E. Greco © Alwin Poiana
E. Greco © Alwin Poiana
Elisabeth Oualid : Qu'est-ce qui rend pour vous L'Etranger d'Albert Camus actuel ?
Emio Greco : Son geste de gratuité!Meursault fait les choses qui lui conviennent dans une société où tout est marchandise, où tout est mesuré. . . Son geste de gratuité est un geste de rebellion. . . Meursault rejette le système social parce que les jeux sont faits sans attendre quelque chose en retour.

E. O : En ce qui concerne la scénographie, quel est le but de cette lumière agressive, omniprésente ? Joue-t-elle le rôle de la pression sociale ?
G : La lumière, c'est le côté nature;le soleil, élément de puissance chez Camus, est très important. Il parle beaucoup de la mer, de l'air, du soleil. D'un autre côté, c'est la société, la pression sociale, la surveillance, l'œil d'autrui, le jugement.
E. O : La pression sociale qui finit par anéantir Meursault ?
G : Oui, bien sûr !
E. O : Que recherchez-vous, d'une manière générale, dans votre démarche artistique ?
G : La transposition en mouvements d'une intériorité qui cherche à se libérer des normes sociales. Je me rends compte de plus en plus que je définis un corps et que j'essaye de me dégager de ce corps.
E. O : Un corps social tel qu'il a été codifié ?
G : On a plusieurs corps : le corps physiologique, le corps qui vous tient, qui est à la fois votre ami et votre ennemi, et puis notre grand ennemi, le corps social. Moi, je les considère tous les trois ensemble, mais parfois, c'est l'un ou l'autre qui prend le dessus, et je me sers ainsi de l'un ou de l'autre.
E. O : Vous essayez, dans votre projet, de libérer votre corps de tous les possibles, un peu comme Forsythe qui exploite intérieurement les limites du mouvement.
G : Nous, c'est plus au niveau de la construction extérieure.
E. O : Vous déclarez que le corps exprime plusieurs idées. C'est un spinoziste d'Amsterdam qui parle !
G : Moi, vous savez, j'ai découvert tout ça avec la danse.

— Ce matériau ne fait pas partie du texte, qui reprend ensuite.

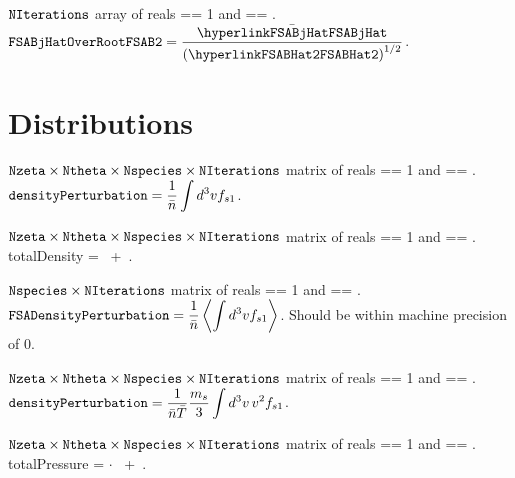 \myhrule

{$\text{\ttfamily NIterations}$ array of reals}
{ == 1 and  == \true.}
{$\displaystyle \text{\ttfamily FSABjHatOverRootFSAB2} =  \frac{\bar{\text{\parlink{FSABjHat}}}}{\left(\text{\parlink{FSABHat2}}\right)^{1/2}}$.}

\myhrule

\section{Distributions}

\myhrule

{$\text{\ttfamily Nzeta} \times \text{\ttfamily Ntheta} \times \text{\ttfamily Nspecies} \times \text{\ttfamily NIterations}$ matrix of reals}
{ == 1 and  == \true.}
{$\displaystyle \text{\ttfamily densityPerturbation} =  \frac{1}{\bar{n}} \int d^3v f_{s1}$.}

\myhrule

{$\text{\ttfamily Nzeta} \times \text{\ttfamily Ntheta} \times \text{\ttfamily Nspecies} \times \text{\ttfamily NIterations}$ matrix of reals}
{ == 1 and  == \true.}
{{\ttfamily totalDensity} = ~+~.}

\myhrule

{$\text{\ttfamily Nspecies} \times \text{\ttfamily NIterations}$ matrix of reals}
{ == 1 and  == \true.}
{$\displaystyle \text{\ttfamily FSADensityPerturbation} =  \frac{1}{\bar{n}} \left\langle \int d^3v f_{s1} \right\rangle$. 
Should be within machine precision of 0.}

\myhrule

{$\text{\ttfamily Nzeta} \times \text{\ttfamily Ntheta} \times \text{\ttfamily Nspecies} \times \text{\ttfamily NIterations}$ matrix of reals}
{ == 1 and  == \true.}
{$\displaystyle \text{\ttfamily densityPerturbation} =  \frac{1}{\bar{n} \bar{T}} \frac{m_s}{3} \int d^3v \, v^2 f_{s1}$.}

\myhrule

{$\text{\ttfamily Nzeta} \times \text{\ttfamily Ntheta} \times \text{\ttfamily Nspecies} \times \text{\ttfamily NIterations}$ matrix of reals}
{ == 1 and  == \true.}
{{\ttfamily totalPressure} =  $\cdot$ ~+~.}

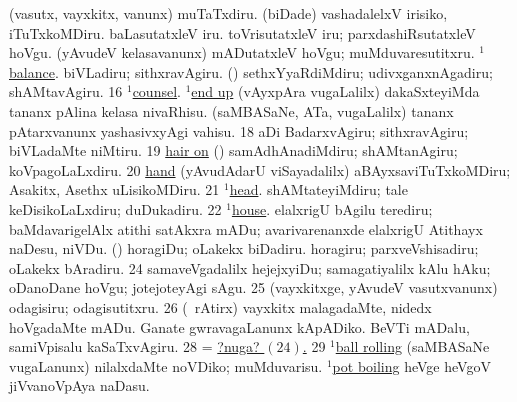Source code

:  (vasutx, vayxkitx, \mo vanunx) muTaTxdiru. 
\eanum
\numie
{}  
\banum
{} (biDade) vashadalelxV irisiko, iTuTxkoMDiru. 
 baLasutatxleV iru. 
 toVrisutatxleV iru; parxdashiRsutatxleV hoVgu. 
 (yAvudeV kelasavanunx) mADutatxleV hoVgu; muMduvaresutitxru. 
\eanum
\numie
{}  \hyperref{kandict_b.pdf}{B}{balance(1) nuga(4)}{$^1$balance}. 
\banum
{} biVLadiru; sithxravAgiru. 
 (\rUpa) sethxYyaRdiMdiru; udivxganxnAgadiru; shAMtavAgiru. 
\eanum
\numie
\num{16}  \hyperref{kandict_c.pdf}{C}{counsel(1) nuga(2)}{$^1$counsel}. 
  \hyperref{kandict_e.pdf}{E}{end(1) nuga(15)}{$^1$end up} 
\banum
{} (vAyxpAra \mo vugaLalilx) dakaSxteyiMda tananx pAlina kelasa nivaRhisu. 
 (saMBASaNe, ATa, \mo vugaLalilx) tananx pAtarxvanunx yashasivxyAgi vahisu. 
\eanum
\numie
\num{18}  aDi BadarxvAgiru; sithxravAgiru; biVLadaMte niMtiru. 
\num{19}  \hyperref{kandict_h.pdf}{H}{hair(1) nuga(6)}{hair on} (\ashi) samAdhAnadiMdiru; shAMtanAgiru; koVpagoLaLxdiru. 
\num{20}  \hyperref{kandict_h.pdf}{H}{hand}{hand}  (yAvudAdarU viSayadalilx) aBAyxsaviTuTxkoMDiru; Asakitx, Asethx uLisikoMDiru. 
\num{21}  \hyperref{kandict_h.pdf}{H}{head(1) nuga(21)}{$^1$head}. shAMtateyiMdiru; tale keDisikoLaLxdiru; duDukadiru. 
\num{22}  \hyperref{kandict_h.pdf}{H}{house(1) nuga(6)}{$^1$house}. elalxrigU bAgilu terediru; baMdavarigelAlx atithi satAkxra mADu; avarivarenanxde elalxrigU Atithayx naDesu, niVDu. 
  (\birx) 
\banum
{} horagiDu; oLakekx biDadiru. 
 horagiru; parxveVshisadiru; oLakekx bAradiru. 
\hypertarget{keepnuga24}{} 
\eanum
\numie
\num{24}  samaveVgadalilx hejejxyiDu; samagatiyalilx kAlu hAku; oDanoDane hoVgu; jotejoteyAgi sAgu. 
\num{25}  (vayxkitxge, yAvudeV vasutxvanunx) odagisiru; odagisutitxru. 
\num{26}  (\kanmu\ rAtirx) vayxkitx malagadaMte, nidedx hoVgadaMte mADu. 
  
\banum
{} Ganate gwravagaLanunx kApADiko. 
 BeVTi mADalu, samiVpisalu kaSaTxvAgiru. 
\eanum
\numie
\num{28}  = \hyperlink{keepnuga24}{?nuga? \((24)\).} 
\num{29}  \hyperref{kandict_b.pdf}{B}{ball(1) nuga(5)}{$^1$ball rolling} (saMBASaNe \mo vugaLanunx) nilalxdaMte noVDiko; muMduvarisu. 
  \hyperref{kandict_p.pdf}{P}{pot(1) pagu(3)}{$^1$pot boiling} 
\banum
{} heVge heVgoV jiVvanoVpAya naDasu. 
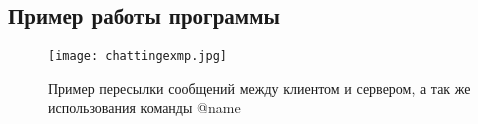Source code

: \documentclass{article}
\begin{document}
\subsection{Пример работы программы}
\begin{figure}[H]
	\begin{flushleft}
		\centerline{\texttt{[image: chattingexmp.jpg]}}
		\caption{Пример пересылки сообщений между клиентом и сервером, а так же использования команды @name}
	\end{flushleft}
\end{figure}
\end{document}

C'est la danse qui m'a appris tout ça !
E. O : Plusieurs idées, ça veut dire que nous sommes affectés par des quantités d'impressions qui nous modifient. Est-ce cela que vous voulez dire ?
G : Oui, il y a des modifications qui nous viennent de l'intérieur.
E. O : Donc ce que vous recherchez, c'est la transposition en mouvements d'une intériorité qui cherche à se libérer des normes sociales.
G : Voilà, c'est ça. C'est mon objectif chorégraphique.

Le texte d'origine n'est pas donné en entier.